Jeff Hoover’s sexual harassment lesson for lawmakers
Published 10:36 am Thursday, April 19, 2018
Who paid and how much were the most important questions raised by a confidential sexual harassment settlement that divided Kentucky Republicans and gave the legislature a black eye.
Investigators for the Legislative Ethics Commission determined that former House Speaker Jeff Hoover, three other Republican lawmakers and Hoover’s former chief-of-staff paid $110,000 to a former staffer who had accused them of sexual harassment.
Investigators also determined that that the money did not come from sources seeking legislative favors. Nor was the staffer paid from public funds. Financial records indicated the $110,000 came from personal sources, including family and friends, and bank loans. The accuser received $66,000 and her lawyers $44,000.
Rep. Jim Wayne, D-Louisville, who filed the ethics complaint, said he was disappointed that the commission did not dig deeper into who paid, in case money was laundered. But Wayne endorsed the commission’s Tuesday decision to spare the accuser from testifying by accepting an agreement with Hoover.
Hoover agreed to pay a $1,000 fine, accepted a public reprimand and admitted that his actions violated the legislature’s ethics code.
The accuser’s lawyer told the commission that she was comfortable with that outcome.
The commission also obtained 49 pages of text messages between Hoover, R-Jamestown, and the staffer and a copy of the settlement that Hoover and three other lawmakers signed with her last year. The ethics commission last week dismissed complaints against Rep. Jim DeCesare, R-Bowling Green; Rep. Brian Linder, R-Dry Ridge; and Rep. Michael Meredith, R-Oakland.
The decision to let Hoover settle the case left unexamined behind-the-scenes machinations that still could be brought to light in two lawsuits filed by legislative staffers claiming that they were targeted for retaliation after the settlement became public. One of the staffers was fired, the other still works for the House.
The lone woman on the Legislative Ethics Commission, Pat Freibert, cast the only vote against accepting the agreement, preferring that the case go to a hearing with testimony from witnesses who were on deck. Freibert, who told us there were some questions she would have liked the accuser to answer, said she was “not comfortable with two attorneys making the decision.”
In response to the Hoover case, the House approved a bill — now stalled in the Senate — that would give legislative staffers a telephone tip line for reporting harassment and an expedited process for resolving harassment complaints. The stalled bill also would establish sexual harassment as a punishable violation of the legislative ethics code.

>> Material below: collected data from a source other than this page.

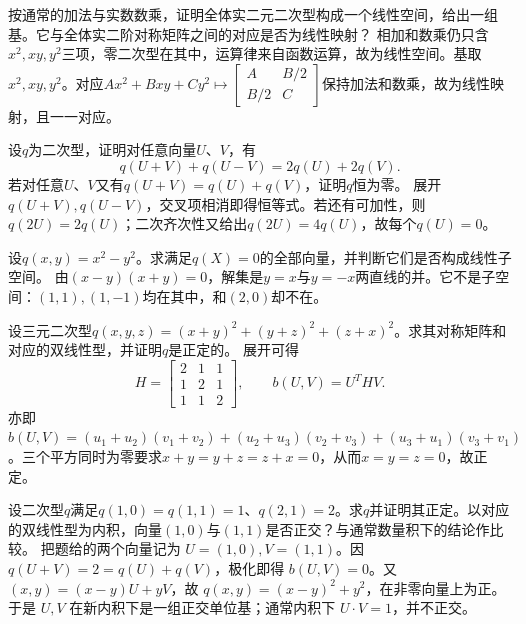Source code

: 按通常的加法与实数数乘，证明全体实二元二次型构成一个线性空间，给出一组基。它与全体实二阶对称矩阵之间的对应是否为线性映射？
\solutionanswer
相加和数乘仍只含\(x^2,xy,y^2\)三项，零二次型在其中，运算律来自函数运算，故为线性空间。基取\(x^2,xy,y^2\)。对应\(Ax^2+Bxy+Cy^2\mapsto\begin{bmatrix}A&B/2\\B/2&C\end{bmatrix}\)保持加法和数乘，故为线性映射，且一一对应。


设\(q\)为二次型，证明对任意向量\(U\)、\(V\)，有
\begin{equation*}
    q(U+V)+q(U-V)=2q(U)+2q(V) .
\end{equation*}
若对任意\(U\)、\(V\)又有\(q(U+V)=q(U)+q(V)\)，证明\(q\)恒为零。
\solutionanswer
展开\(q(U+V),q(U-V)\)，交叉项相消即得恒等式。若还有可加性，则\(q(2U)=2q(U)\)；二次齐次性又给出\(q(2U)=4q(U)\)，故每个\(q(U)=0\)。


设\(q(x,y)=x^{2}-y^{2}\)。求满足\(q(X)=0\)的全部向量，并判断它们是否构成线性子空间。
\solutionanswer
由\((x-y)(x+y)=0\)，解集是\(y=x\)与\(y=-x\)两直线的并。它不是子空间：\((1,1),(1,-1)\)均在其中，和\((2,0)\)却不在。


设三元二次型\(q(x,y,z)=(x+y)^{2}+(y+z)^{2}+(z+x)^{2}\)。求其对称矩阵和对应的双线性型，并证明\(q\)是正定的。
\solutionanswer
展开可得
\[
H=\begin{bmatrix}2&1&1\\1&2&1\\1&1&2\end{bmatrix},\qquad b(U,V)=U^THV.
\]
亦即\(b(U,V)=(u_1+u_2)(v_1+v_2)+(u_2+u_3)(v_2+v_3)+(u_3+u_1)(v_3+v_1)\)。三个平方同时为零要求\(x+y=y+z=z+x=0\)，从而\(x=y=z=0\)，故正定。


设二次型\(q\)满足\(q(1,0)=q(1,1)=1\)、\(q(2,1)=2\)。求\(q\)并证明其正定。以对应的双线性型为内积，向量\((1,0)\)与\((1,1)\)是否正交？与通常数量积下的结论作比较。
\solutionanswer
把题给的两个向量记为 \(U=(1,0),V=(1,1)\)。因 \(q(U+V)=2=q(U)+q(V)\)，极化即得 \(b(U,V)=0\)。又 \((x,y)=(x-y)U+yV\)，故 \(q(x,y)=(x-y)^2+y^2\)，在非零向量上为正。于是 \(U,V\) 在新内积下是一组正交单位基；通常内积下 \(U\cdot V=1\)，并不正交。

Even without a new law, Hoover’s disgrace — he resigned as speaker last January — surely has made legislators more aware than ever that voters did not elect them to ogle, trifle or otherwise create a hostile work environment for legislative employees.
Hoover told the commission that “for 16 years I thought the most important thing for Jeff Hoover was to be speaker of the House.” Too bad he also seemed to think that one of the perks of that powerful office was sexting a staffer in her early 20s.